**Required action**
Bring together copies of the lines in the data below that contain the word "technologies".

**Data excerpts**
Segment Open
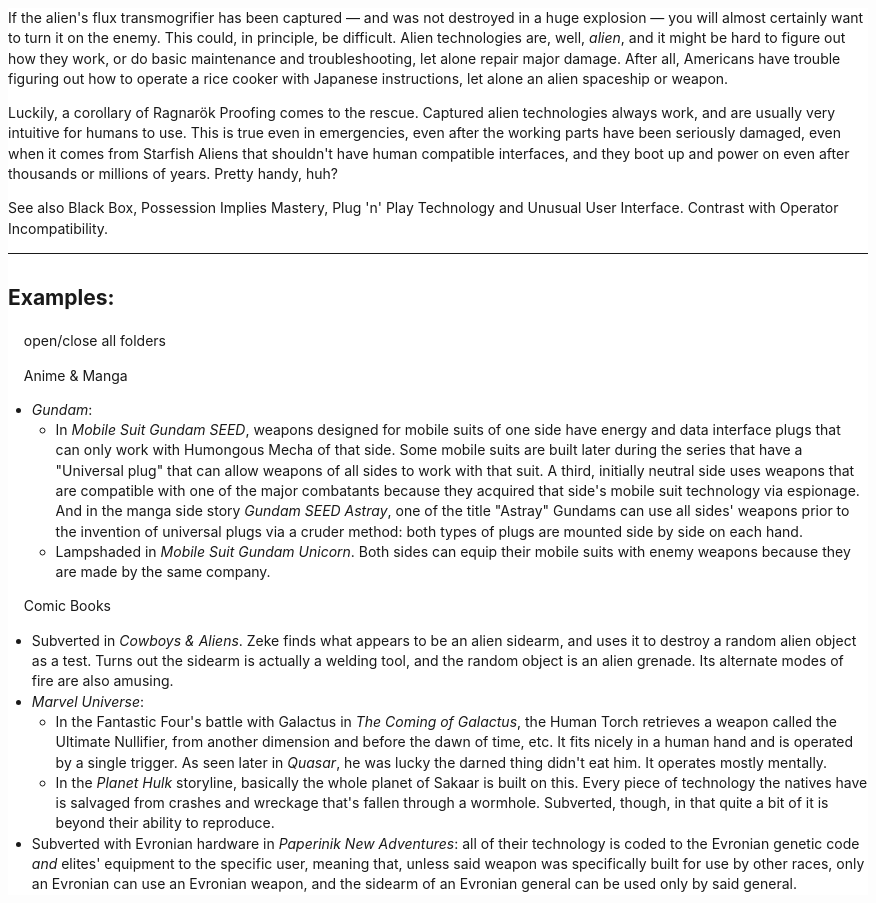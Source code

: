 If the alien's flux transmogrifier has been captured — and was not destroyed in a huge explosion — you will almost certainly want to turn it on the enemy. This could, in principle, be difficult. Alien technologies are, well, _alien_, and it might be hard to figure out how they work, or do basic maintenance and troubleshooting, let alone repair major damage. After all, Americans have trouble figuring out how to operate a rice cooker with Japanese instructions, let alone an alien spaceship or weapon.

Luckily, a corollary of Ragnarök Proofing comes to the rescue. Captured alien technologies always work, and are usually very intuitive for humans to use. This is true even in emergencies, even after the working parts have been seriously damaged, even when it comes from Starfish Aliens that shouldn't have human compatible interfaces, and they boot up and power on even after thousands or millions of years. Pretty handy, huh?

See also Black Box, Possession Implies Mastery, Plug 'n' Play Technology and Unusual User Interface. Contrast with Operator Incompatibility.

___

## Examples:

    open/close all folders 

    Anime & Manga 

-   _Gundam_:
    -   In _Mobile Suit Gundam SEED_, weapons designed for mobile suits of one side have energy and data interface plugs that can only work with Humongous Mecha of that side. Some mobile suits are built later during the series that have a "Universal plug" that can allow weapons of all sides to work with that suit. A third, initially neutral side uses weapons that are compatible with one of the major combatants because they acquired that side's mobile suit technology via espionage. And in the manga side story _Gundam SEED Astray_, one of the title "Astray" Gundams can use all sides' weapons prior to the invention of universal plugs via a cruder method: both types of plugs are mounted side by side on each hand.
    -   Lampshaded in _Mobile Suit Gundam Unicorn_. Both sides can equip their mobile suits with enemy weapons because they are made by the same company.

    Comic Books 

-   Subverted in _Cowboys & Aliens_. Zeke finds what appears to be an alien sidearm, and uses it to destroy a random alien object as a test. Turns out the sidearm is actually a welding tool, and the random object is an alien grenade. Its alternate modes of fire are also amusing.
-   _Marvel Universe_:
    -   In the Fantastic Four's battle with Galactus in _The Coming of Galactus_, the Human Torch retrieves a weapon called the Ultimate Nullifier, from another dimension and before the dawn of time, etc. It fits nicely in a human hand and is operated by a single trigger. As seen later in _Quasar_, he was lucky the darned thing didn't eat him. It operates mostly mentally.
    -   In the _Planet Hulk_ storyline, basically the whole planet of Sakaar is built on this. Every piece of technology the natives have is salvaged from crashes and wreckage that's fallen through a wormhole. Subverted, though, in that quite a bit of it is beyond their ability to reproduce.
-   Subverted with Evronian hardware in _Paperinik New Adventures_: all of their technology is coded to the Evronian genetic code _and_ elites' equipment to the specific user, meaning that, unless said weapon was specifically built for use by other races, only an Evronian can use an Evronian weapon, and the sidearm of an Evronian general can be used only by said general.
Segment Closed
**Solved problem**
: If the alien's flux transmogrifier has been captured — and was not destroyed in a huge explosion — you will almost certainly want to turn it on the enemy. This could, in principle, be difficult. Alien technologies are, well, _alien_, and it might be hard to figure out how they work, or do basic maintenance and troubleshooting, let alone repair major damage. After all, Americans have trouble figuring out how to operate a rice cooker with Japanese instructions, let alone an alien spaceship or weapon.
Luckily, a corollary of Ragnarök Proofing comes to the rescue. Captured alien technologies always work, and are usually very intuitive for humans to use. This is true even in emergencies, even after the working parts have been seriously damaged, even when it comes from Starfish Aliens that shouldn't have human compatible interfaces, and they boot up and power on even after thousands or millions of years. Pretty handy, huh?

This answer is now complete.